Het is duidelijk dat Lorey weinig fiducie in de staat en de markt heeft. Ze sluit dan ook nauwelijks aan bij discussies over hoe je bestaande instituties zou kunnen hervormen en meer flexproof zou kunnen maken.

Dat is nu precies wat in de bundel Sociale (on)zekerheid gebeurt. Daar wordt tot in de finesses beschreven hoe men de instituties van de verzorgingsstaat flexproof zou kunnen maken. Hoe weinig de bestaande verzorgingsstaat op de nieuwe verhoudingen past, zie je vooral terug in discussies over migratie. Wie de verworvenheden van de verzorgingsstaat wil behouden lijkt op dit moment uit één van twee opties te moeten kiezen: ofwel (1) een muur op de grens bouwen en migranten mondjesmaat binnenlaten, ofwel (2) een muur om de verzorgingsstaat heen bouwen en binnen een land een verschil tussen eerste- en tweederangsburgers of eerste en tweederangs-Nederlanders te maken.

In de bundel Sociale (on)zekerheid laten de auteurs zien dat er een derde optie is, namelijk stukje bij beetje de instituties ombouwen en nieuwe sociale risico’s accommoderen. Anders gezegd: de zorg, het arbeidsbestel en pensioenen migratie- en flexwerkproof maken.

Ook in deze bundel is de zorg over de zich verbreidende fear of falling groot. Maar de oplossingsrichting die de auteurs in de bundel voorstaan is totaal anders. 

Nooduitgang

Wie, samenvattend, in de mogelijkheid van het vormen van alternatieve gemeenschappen gelooft, moet het boek van Lorey lezen; wie vertrouwen stelt in de geleidelijke reorganisatie van bestaande instituties en nieuwe publiek-private vormen van samenwerking, moet de bundel van Peter van Lieshout lezen.

Ofschoon verschillend van stijl en inhoud geven beide werken tezamen een goed beeld van de mate waarin het sociale zekerheidsstel onder laat-kapitalistische verhoudingen onder druk staat.
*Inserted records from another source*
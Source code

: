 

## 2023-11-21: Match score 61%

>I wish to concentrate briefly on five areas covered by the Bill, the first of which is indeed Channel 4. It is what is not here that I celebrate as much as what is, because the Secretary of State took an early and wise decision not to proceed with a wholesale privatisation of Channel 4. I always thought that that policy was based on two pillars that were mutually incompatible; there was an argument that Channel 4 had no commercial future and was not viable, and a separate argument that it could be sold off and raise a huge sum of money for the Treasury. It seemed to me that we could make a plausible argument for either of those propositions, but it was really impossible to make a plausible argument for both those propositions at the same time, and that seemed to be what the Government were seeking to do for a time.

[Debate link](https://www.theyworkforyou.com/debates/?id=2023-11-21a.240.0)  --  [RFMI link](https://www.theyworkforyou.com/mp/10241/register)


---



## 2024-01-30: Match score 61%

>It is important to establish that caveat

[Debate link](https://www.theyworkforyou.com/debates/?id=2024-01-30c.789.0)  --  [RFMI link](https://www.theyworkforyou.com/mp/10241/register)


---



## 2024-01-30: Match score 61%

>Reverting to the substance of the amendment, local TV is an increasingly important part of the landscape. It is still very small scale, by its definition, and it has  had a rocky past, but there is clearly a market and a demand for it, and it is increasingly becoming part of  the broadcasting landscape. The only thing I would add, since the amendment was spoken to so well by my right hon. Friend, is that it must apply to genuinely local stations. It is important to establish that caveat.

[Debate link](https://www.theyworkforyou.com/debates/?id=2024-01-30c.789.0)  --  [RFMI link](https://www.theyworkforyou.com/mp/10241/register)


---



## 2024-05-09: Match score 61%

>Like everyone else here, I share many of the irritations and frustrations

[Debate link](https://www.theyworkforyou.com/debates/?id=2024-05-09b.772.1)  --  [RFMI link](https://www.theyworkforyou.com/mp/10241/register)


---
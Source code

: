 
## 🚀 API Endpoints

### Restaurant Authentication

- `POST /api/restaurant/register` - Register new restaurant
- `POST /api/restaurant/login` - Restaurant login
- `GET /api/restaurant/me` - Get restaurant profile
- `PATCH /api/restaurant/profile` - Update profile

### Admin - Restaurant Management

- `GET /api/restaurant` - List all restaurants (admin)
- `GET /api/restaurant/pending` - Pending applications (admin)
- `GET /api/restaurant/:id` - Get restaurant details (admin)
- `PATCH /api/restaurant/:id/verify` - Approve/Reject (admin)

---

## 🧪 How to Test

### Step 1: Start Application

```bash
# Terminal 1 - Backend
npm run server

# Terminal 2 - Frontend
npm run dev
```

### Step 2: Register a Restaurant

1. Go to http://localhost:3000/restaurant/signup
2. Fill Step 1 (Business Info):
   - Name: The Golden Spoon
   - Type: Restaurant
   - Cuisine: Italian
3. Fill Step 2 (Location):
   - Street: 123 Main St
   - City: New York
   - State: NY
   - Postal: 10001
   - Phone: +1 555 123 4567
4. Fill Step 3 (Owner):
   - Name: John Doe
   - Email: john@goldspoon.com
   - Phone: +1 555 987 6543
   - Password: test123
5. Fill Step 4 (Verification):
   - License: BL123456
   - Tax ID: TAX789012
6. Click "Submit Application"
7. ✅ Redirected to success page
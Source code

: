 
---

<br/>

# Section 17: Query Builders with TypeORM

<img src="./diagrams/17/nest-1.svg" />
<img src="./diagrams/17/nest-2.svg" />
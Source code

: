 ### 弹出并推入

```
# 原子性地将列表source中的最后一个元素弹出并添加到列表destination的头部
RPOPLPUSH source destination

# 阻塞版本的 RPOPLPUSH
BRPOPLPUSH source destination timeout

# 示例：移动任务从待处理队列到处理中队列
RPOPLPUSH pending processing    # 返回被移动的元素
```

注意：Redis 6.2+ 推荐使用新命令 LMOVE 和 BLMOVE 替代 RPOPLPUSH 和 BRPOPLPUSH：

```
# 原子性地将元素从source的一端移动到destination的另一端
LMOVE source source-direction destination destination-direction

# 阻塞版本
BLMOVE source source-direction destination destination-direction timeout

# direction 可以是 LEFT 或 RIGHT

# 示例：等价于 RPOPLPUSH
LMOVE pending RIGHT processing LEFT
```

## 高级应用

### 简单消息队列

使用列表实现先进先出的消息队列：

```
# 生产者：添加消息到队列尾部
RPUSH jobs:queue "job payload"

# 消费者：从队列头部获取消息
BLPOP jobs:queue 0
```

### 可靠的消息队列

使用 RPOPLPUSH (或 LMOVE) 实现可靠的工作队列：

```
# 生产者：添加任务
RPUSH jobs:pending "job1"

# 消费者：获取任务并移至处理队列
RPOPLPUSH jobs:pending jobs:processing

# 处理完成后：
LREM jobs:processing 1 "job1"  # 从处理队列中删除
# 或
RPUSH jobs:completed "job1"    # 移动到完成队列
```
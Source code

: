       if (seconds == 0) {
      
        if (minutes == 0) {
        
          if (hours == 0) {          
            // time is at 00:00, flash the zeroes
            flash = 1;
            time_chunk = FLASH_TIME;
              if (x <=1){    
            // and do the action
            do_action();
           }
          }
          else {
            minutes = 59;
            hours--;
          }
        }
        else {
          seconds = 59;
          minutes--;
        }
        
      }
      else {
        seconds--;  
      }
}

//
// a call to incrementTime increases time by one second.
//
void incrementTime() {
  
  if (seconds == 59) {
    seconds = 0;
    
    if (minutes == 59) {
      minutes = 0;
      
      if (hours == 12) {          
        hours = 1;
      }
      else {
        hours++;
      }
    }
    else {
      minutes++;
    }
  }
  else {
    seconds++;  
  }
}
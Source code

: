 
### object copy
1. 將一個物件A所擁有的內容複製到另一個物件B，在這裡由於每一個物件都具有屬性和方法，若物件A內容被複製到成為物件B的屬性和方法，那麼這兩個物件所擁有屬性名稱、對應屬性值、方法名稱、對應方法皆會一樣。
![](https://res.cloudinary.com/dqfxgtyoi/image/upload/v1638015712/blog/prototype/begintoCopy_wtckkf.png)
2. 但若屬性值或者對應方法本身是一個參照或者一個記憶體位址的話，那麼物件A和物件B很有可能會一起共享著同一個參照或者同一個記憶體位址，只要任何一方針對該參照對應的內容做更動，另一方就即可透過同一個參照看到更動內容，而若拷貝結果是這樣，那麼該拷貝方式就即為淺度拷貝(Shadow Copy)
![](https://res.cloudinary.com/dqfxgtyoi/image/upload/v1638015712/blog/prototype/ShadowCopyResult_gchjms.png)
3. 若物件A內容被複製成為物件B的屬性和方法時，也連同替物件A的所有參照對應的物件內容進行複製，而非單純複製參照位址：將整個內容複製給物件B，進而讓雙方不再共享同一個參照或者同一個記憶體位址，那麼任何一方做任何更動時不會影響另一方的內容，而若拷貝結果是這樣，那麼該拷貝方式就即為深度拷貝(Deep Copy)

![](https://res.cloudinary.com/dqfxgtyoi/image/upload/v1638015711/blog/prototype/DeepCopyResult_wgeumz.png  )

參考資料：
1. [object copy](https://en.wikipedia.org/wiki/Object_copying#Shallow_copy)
Lorey heeft min of meer de hoop op behoud van het stelsel opgegeven en zoekt naar de nooduitgang, de auteurs in de bundel laten zien wat er institutioneel allemaal nog te verbeteren valt. 

Bronnen

Sociale (On)zekerheid, Peter van Lieshout, (red.), Amsterdam University Press, 2016.

Het regeren van precairen. De staat van onzekerheid, Isabel Lorey, Octavo Publikaties, 2016.